**Exercise aim:**
Where a line contains "We additionally used", start there and write out that line and each one after it, word for word, through the final line of the entries; add nothing else.

__________________________________________________

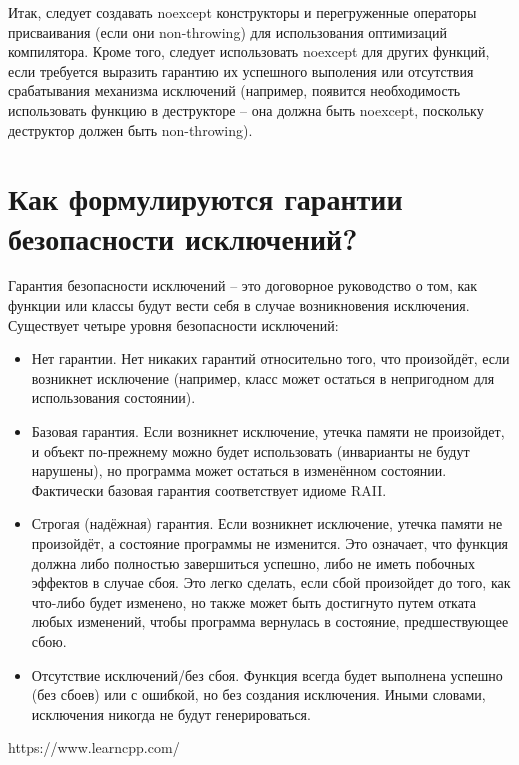 \documentclass[a4paper,12pt]{article}	%
\begin{document}
	Итак, следует создавать noexcept конструкторы и перегруженные операторы присваивания (если они non-throwing) для использования оптимизаций компилятора. Кроме того, следует использовать noexcept для других функций, если требуется выразить гарантию их успешного выполения или отсутствия срабатывания механизма исключений (например, появится необходимость использовать функцию в деструкторе -- она должна быть noexcept, поскольку деструктор должен быть non-throwing).

\newpage

\section{Как формулируются гарантии безопасности исключений?}

	Гарантия безопасности исключений -- это договорное руководство о том, как функции или классы будут вести себя в случае возникновения исключения. Существует четыре уровня безопасности исключений:
	
	\begin{itemize}
		
		\item Нет гарантии. Нет никаких гарантий относительно того, что произойдёт, если возникнет исключение (например, класс может остаться в непригодном для использования состоянии).
	
		\item Базовая гарантия. Если возникнет исключение, утечка памяти не произойдет, и объект по-прежнему можно будет использовать (инварианты не будут нарушены), но программа может остаться в изменённом состоянии. Фактически базовая гарантия соответствует идиоме RAII.
		
		\item Строгая (надёжная) гарантия. Если возникнет исключение, утечка памяти не произойдёт, а состояние программы не изменится. Это означает, что функция должна либо полностью завершиться успешно, либо не иметь побочных эффектов в случае сбоя. Это легко сделать, если сбой произойдет до того, как что-либо будет изменено, но также может быть достигнуто путем отката любых изменений, чтобы программа вернулась в состояние, предшествующее сбою.
		
		\item Отсутствие исключений/без сбоя. Функция всегда будет выполнена успешно (без сбоев) или с ошибкой, но без создания исключения. Иными словами, исключения никогда не будут генерироваться.
	
	\end{itemize}

	
\newpage


 
	\begin{thebibliography}{}
    	 https://www.learncpp.com/
	\end{thebibliography}
\end{document}
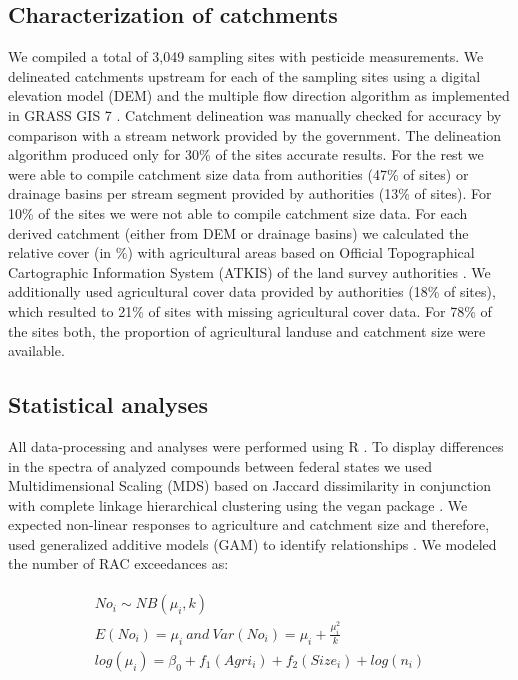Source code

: \documentclass[journal=esthag,manuscript=article]{achemso}
\begin{document}
\subsection{Characterization of catchments}
We compiled a total of 3,049 sampling sites with pesticide measurements.
We delineated catchments upstream for each of the sampling sites using a digital elevation model (DEM) \citep{eea_digital_2013} and the multiple flow direction algorithm \citep{holmgren_multiple_1994} as implemented in GRASS GIS 7 \citep{neteler_grass_2012}.
Catchment delineation was manually checked for accuracy by comparison with a stream network provided by the government.
The delineation algorithm produced only for 30\% of the sites accurate results.
For the rest we were able to compile catchment size data from authorities (47\% of sites) or drainage basins per stream segment provided by authorities (13\% of sites).
For 10\% of the sites we were not able to compile catchment size data.
For each derived catchment (either from DEM or drainage basins) we calculated the relative cover (in \%) with agricultural areas based on Official Topographical Cartographic Information System (ATKIS) of the land survey authorities \citep{adv_atkis_2016}.
We additionally used agricultural cover data provided by authorities (18\% of sites), which resulted to 21\% of sites with missing agricultural cover data. 
For 78\% of the sites both, the proportion of agricultural landuse and catchment size were available.


\subsection{Statistical analyses}
All data-processing and analyses were performed using R \citep{r_core_team_r:_2016}.
To display differences in the spectra of analyzed compounds between federal states we used Multidimensional Scaling (MDS) based on Jaccard dissimilarity in conjunction with complete linkage hierarchical clustering using the vegan package \citep{oksanen_vegan:_2016}.
We expected non-linear responses to agriculture and catchment size and therefore, used generalized additive models (GAM) to identify relationships \citep{fewster_analysis_2000}.
We modeled the number of RAC exceedances as:

\begin{align}
\begin{split}
  No_i \sim NB(\mu_i, k) \\
  E(No_i) = \mu_i~and~Var(No_i) = \mu_i + \frac{\mu_i^2}{k} \\
  log(\mu_i)= \beta_0 + f_1(Agri_i) + f_2(Size_i) + log(n_i) \\
\end{split}
\end{align}
\end{document}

__________________________________________________

**Exercise solution:**
We additionally used agricultural cover data provided by authorities (18\% of sites), which resulted to 21\% of sites with missing agricultural cover data. 
For 78\% of the sites both, the proportion of agricultural landuse and catchment size were available.


\subsection{Statistical analyses}
All data-processing and analyses were performed using R \citep{r_core_team_r:_2016}.
To display differences in the spectra of analyzed compounds between federal states we used Multidimensional Scaling (MDS) based on Jaccard dissimilarity in conjunction with complete linkage hierarchical clustering using the vegan package \citep{oksanen_vegan:_2016}.
We expected non-linear responses to agriculture and catchment size and therefore, used generalized additive models (GAM) to identify relationships \citep{fewster_analysis_2000}.
We modeled the number of RAC exceedances as:

\begin{align}
\begin{split}
  No_i \sim NB(\mu_i, k) \\
  E(No_i) = \mu_i~and~Var(No_i) = \mu_i + \frac{\mu_i^2}{k} \\
  log(\mu_i)= \beta_0 + f_1(Agri_i) + f_2(Size_i) + log(n_i) \\
\end{split}
\end{align}
\end{document}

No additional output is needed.